Division of Cardiology, Department of Medicine, Mazankowski Alberta Heart Institute, University of Alberta, 8440-112 Street, Edmonton, Alberta, Canada.
Eur J Heart Fail. 2011 Nov;13(11):1211-5. doi: 10.1093/eurjhf/hfr104. Epub 2011 Aug 10.

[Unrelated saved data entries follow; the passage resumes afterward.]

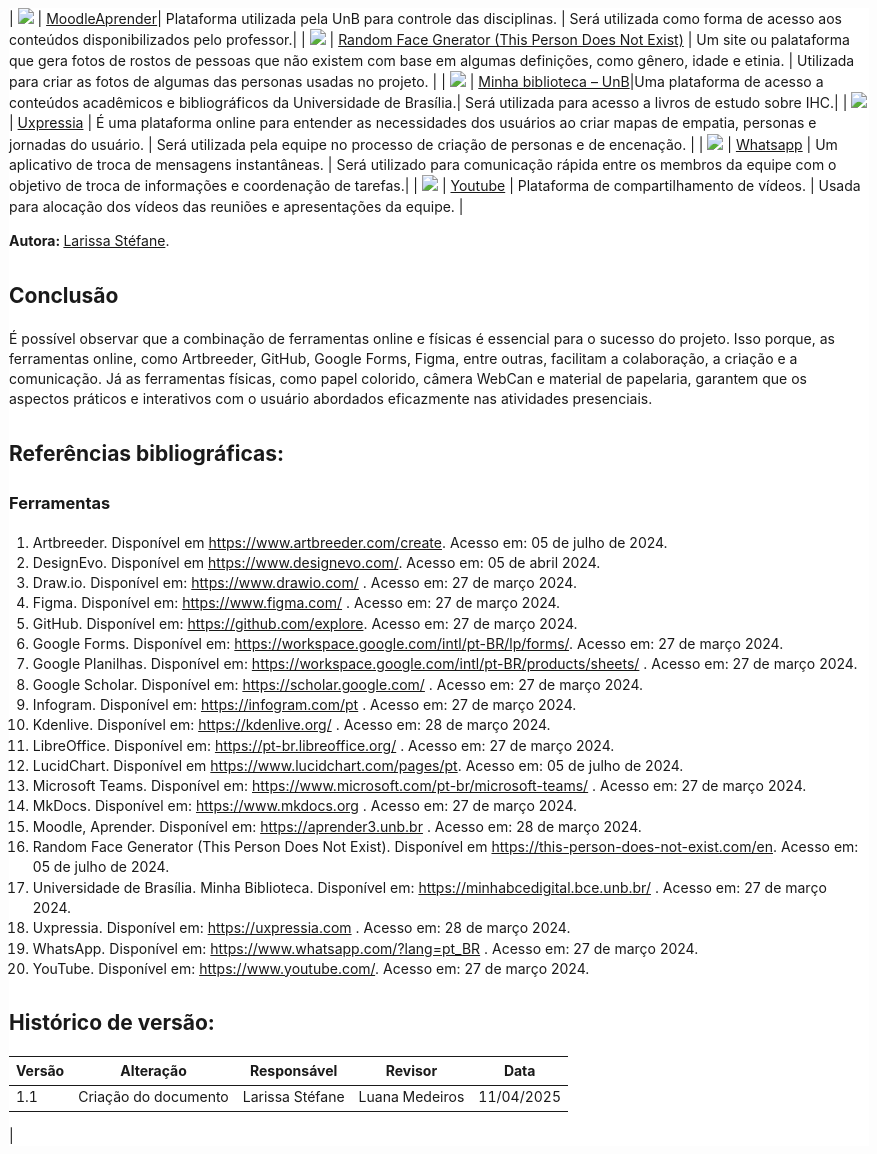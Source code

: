 |   <img src="https://upload.wikimedia.org/wikipedia/commons/thumb/c/c3/Webysther_20160322_-_Logo_UnB_%28sem_texto%29.svg/2560px-Webysther_20160322_-_Logo_UnB_%28sem_texto%29.svg.png" style="width:25vw"/>   | [MoodleAprender](https://aprender3.unb.br)| Plataforma utilizada pela UnB para controle das disciplinas. | Será utilizada como forma de acesso aos conteúdos disponibilizados pelo professor.|
|  <img src="https://www.nous.com.au/wp-content/uploads/2021/02/NOUS_Blog_Feb2021_GeneratedPhotos_Blog.jpg" style="width:25vw"/> | [Random Face Gnerator (This Person Does Not Exist)](https://this-person-does-not-exist.com/en) | Um site ou palataforma que gera fotos de rostos de pessoas que não existem com base em algumas definições, como gênero, idade e etinia. | Utilizada para criar as fotos de algumas das personas usadas no projeto. |
|  <img src="https://pbs.twimg.com/profile_images/1768653604846514176/H5XYpuQO_400x400.jpg" style="width:25vw"/>    | [Minha biblioteca – UnB](https://minhabcedigital.bce.unb.br/Login.aspx?ReturnUrl=%2f)|Uma plataforma de acesso a conteúdos acadêmicos e bibliográficos da Universidade de Brasília.|  Será utilizada para acesso a livros de estudo sobre IHC.|
|     <img src="https://mir-s3-cdn-cf.behance.net/user/276/62942e1055160197.61249c3dd0fe7.png" style="width:25vw"/>    | [Uxpressia](https://uxpressia.com/?gs2id=CjsaCQiAqsitBhDlARIsAGMR1RixghUQjuWARa8LoLw9WNnE2i9HzhshG2-dyV_IS3ok6UH048kqGIMaAlbLEALw_wcB&ource=vaneadssgaolpo&edium=vasasdneraukilop2&ampaign=ganikolopare3da&ontent=ikoloete&via=sergei&erm=bananaterjikulop&gad_source=1&gclid=EAIaIQobChMIluCI_buXhQMVPQ2tBh15zwUgEAAYASAAEgKV__D_BwE) | É uma plataforma online para entender as necessidades dos usuários ao criar mapas de empatia, personas e jornadas do usuário. | Será utilizada pela equipe no processo de criação de personas e de encenação. | 
|  <img src="https://cdn.icon-icons.com/icons2/2429/PNG/512/whatsapp_logo_icon_147205.png" style="width:25vw"/>    | [Whatsapp](https://www.whatsapp.com/?lang=pt_BR) | Um aplicativo de troca de mensagens instantâneas. |  Será utilizado para comunicação rápida entre os membros da equipe com o objetivo de troca de informações e coordenação de tarefas.|
|   <img src="https://upload.wikimedia.org/wikipedia/commons/thumb/e/e1/Logo_of_YouTube_%282015-2017%29.svg/1280px-Logo_of_YouTube_%282015-2017%29.svg.png" style="width:25vw"/>  | [Youtube](https://www.youtube.com/) | Plataforma de compartilhamento de vídeos. | Usada para alocação dos vídeos das reuniões e apresentações da equipe. |

 <b> Autora: </b> <a href="https://github.com/SkywalkerSupreme">Larissa Stéfane</a>.


## Conclusão
É possível observar que a combinação de ferramentas online e físicas é essencial para o sucesso do projeto. Isso porque, as ferramentas online, como Artbreeder, GitHub, Google Forms, Figma, entre outras, facilitam a colaboração, a criação e a comunicação. Já as ferramentas físicas, como papel colorido, câmera WebCan e material de papelaria, garantem que os aspectos práticos e interativos com o usuário abordados eficazmente nas atividades presenciais.

## Referências bibliográficas:

### Ferramentas

1. Artbreeder. Disponível em <https://www.artbreeder.com/create>. Acesso em: 05 de julho de 2024.
2. DesignEvo. Disponível em <https://www.designevo.com/>. Acesso em: 05 de abril 2024.
3. Draw.io. Disponível em: <https://www.drawio.com/> . Acesso em: 27 de março 2024.
4. Figma. Disponível em: <https://www.figma.com/> . Acesso em: 27 de março 2024.
5. GitHub. Disponível em: <https://github.com/explore>. Acesso em: 27 de março 2024.
6. Google Forms. Disponível em: <https://workspace.google.com/intl/pt-BR/lp/forms/>. Acesso em: 27 de março 2024.
7. Google Planilhas. Disponível em: <https://workspace.google.com/intl/pt-BR/products/sheets/> . Acesso em: 27 de março 2024.
8. Google Scholar. Disponível em: <https://scholar.google.com/> . Acesso em: 27 de março 2024.
9. Infogram. Disponível em: <https://infogram.com/pt> . Acesso em: 27 de março 2024.
10. Kdenlive. Disponível em: <https://kdenlive.org/> . Acesso em: 28 de março 2024.
11. LibreOffice. Disponível em: <https://pt-br.libreoffice.org/> . Acesso em: 27 de março 2024.
12. LucidChart. Disponível em <https://www.lucidchart.com/pages/pt>. Acesso em: 05 de julho de 2024.
13. Microsoft Teams. Disponível em: <https://www.microsoft.com/pt-br/microsoft-teams/> . Acesso em: 27 de março 2024.
14. MkDocs. Disponível em: <https://www.mkdocs.org> . Acesso em: 27 de março 2024.
15. Moodle, Aprender. Disponível em: <https://aprender3.unb.br> . Acesso em: 28 de março 2024.
16. Random Face Generator (This Person Does Not Exist). Disponível em <https://this-person-does-not-exist.com/en>. Acesso em: 05 de julho de 2024.
17. Universidade de Brasília. Minha Biblioteca. Disponível em: <https://minhabcedigital.bce.unb.br/> . Acesso em: 27 de março 2024.
18. Uxpressia. Disponível em: <https://uxpressia.com> . Acesso em: 28 de março 2024.
19. WhatsApp. Disponível em: <https://www.whatsapp.com/?lang=pt_BR> . Acesso em: 27 de março 2024.
20. YouTube. Disponível em: <https://www.youtube.com/>. Acesso em: 27 de março 2024.
 
 ## Histórico de versão:
 
| Versão | Alteração | Responsável | Revisor | Data |
| - | - | - | - | - |
| 1.1 | Criação do documento| Larissa Stéfane | Luana Medeiros | 11/04/2025|
|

Proton pump inhibitors (PPIs) produce negative inotropic effects on the human myocardium at clinically relevant plasma concentrations. We conducted this study to determine whether PPI use was associated with excess mortality in patients with both ischaemic and non-ischaemic heart failure (HF).
The impact of PPIs on all-cause mortality was examined using a population-based cohort of Alberta residents over the age of 65 with a diagnosis of HF, logistic regression analysis, and a nested case-control study were used to examine the association between current medication use and mortality. Compared with non-PPI users (n= 15,676, 71% of the HF cohort), PPI users (n= 6431, 29% of the HF cohort) were more likely to be women and had more co-morbidities. Mortality in the first year after diagnosis of HF was 32% (n= 5659) in PPI non-users and 26% (n= 1153) in PPI users. Logistic regression modelling showed that PPI use was associated with a relative reduction in mortality rates compared with non-use [adjusted odds ratio (aOR) = 0.87, 95% confidence interval (CI) 0.81-0.93]. Nested case-control analysis of the 5815 patients who died matched to 9934 controls, revealed that current PPI use was not associated with excess mortality (aOR 0.88, 95%CI 0.77-1.01), while use of angiotensin-converting enzyme inhibitors/angiotensin receptor blocker s (aOR 0.70, 95%CI 0.62-0.79) or beta-blockers (aOR 0.57, 95%CI 0.50-0.66), was associated with a relative reduction in mortality.
The use of PPIs in patients with HF is common. Despite in vitro concerns about negative inotropic effects with PPIs, there is no association with increased risk of mortality in chronic HF patients who use PPIs in an ambulatory setting.
质子泵抑制剂(PPIs)在临床相关的血浆浓度下对人体心肌产生负性肌力作用。我们进行这项研究是为了确定在患有缺血性和非缺血性心力衰竭(HF)的患者中,使用 PPI 是否与死亡率过高有关。
使用基于人群的阿尔伯塔省 65 岁以上患有 HF 的居民队列,使用逻辑回归分析和嵌套病例对照研究来检查 PPI 对全因死亡率的影响,以检查当前药物使用与死亡率之间的关联。与非 PPI 用户(n=15676,HF 队列的 71%)相比,PPI 用户(n=6431,HF 队列的 29%)更可能是女性,并且合并症更多。在 HF 诊断后的第一年,非 PPI 用户的死亡率为 32%(n=5659),而 PPI 用户的死亡率为 26%(n=1153)。逻辑回归模型显示,与非使用相比,PPI 使用与死亡率相对降低相关[调整比值比(aOR)=0.87,95%置信区间(CI)0.81-0.93]。对 5815 名死亡患者和 9934 名对照患者进行的嵌套病例对照分析显示,目前使用 PPI 与超额死亡率无关(aOR 0.88,95%CI 0.77-1.01),而使用血管紧张素转换酶抑制剂/血管紧张素受体阻滞剂(aOR 0.70,95%CI 0.62-0.79)或β受体阻滞剂(aOR 0.57,95%CI 0.50-0.66)与死亡率相对降低相关。
HF 患者使用 PPI 很常见。尽管体外研究对 PPI 的负性肌力作用存在担忧,但在 HF 患者中,在门诊环境中使用 PPI 与死亡率增加无关。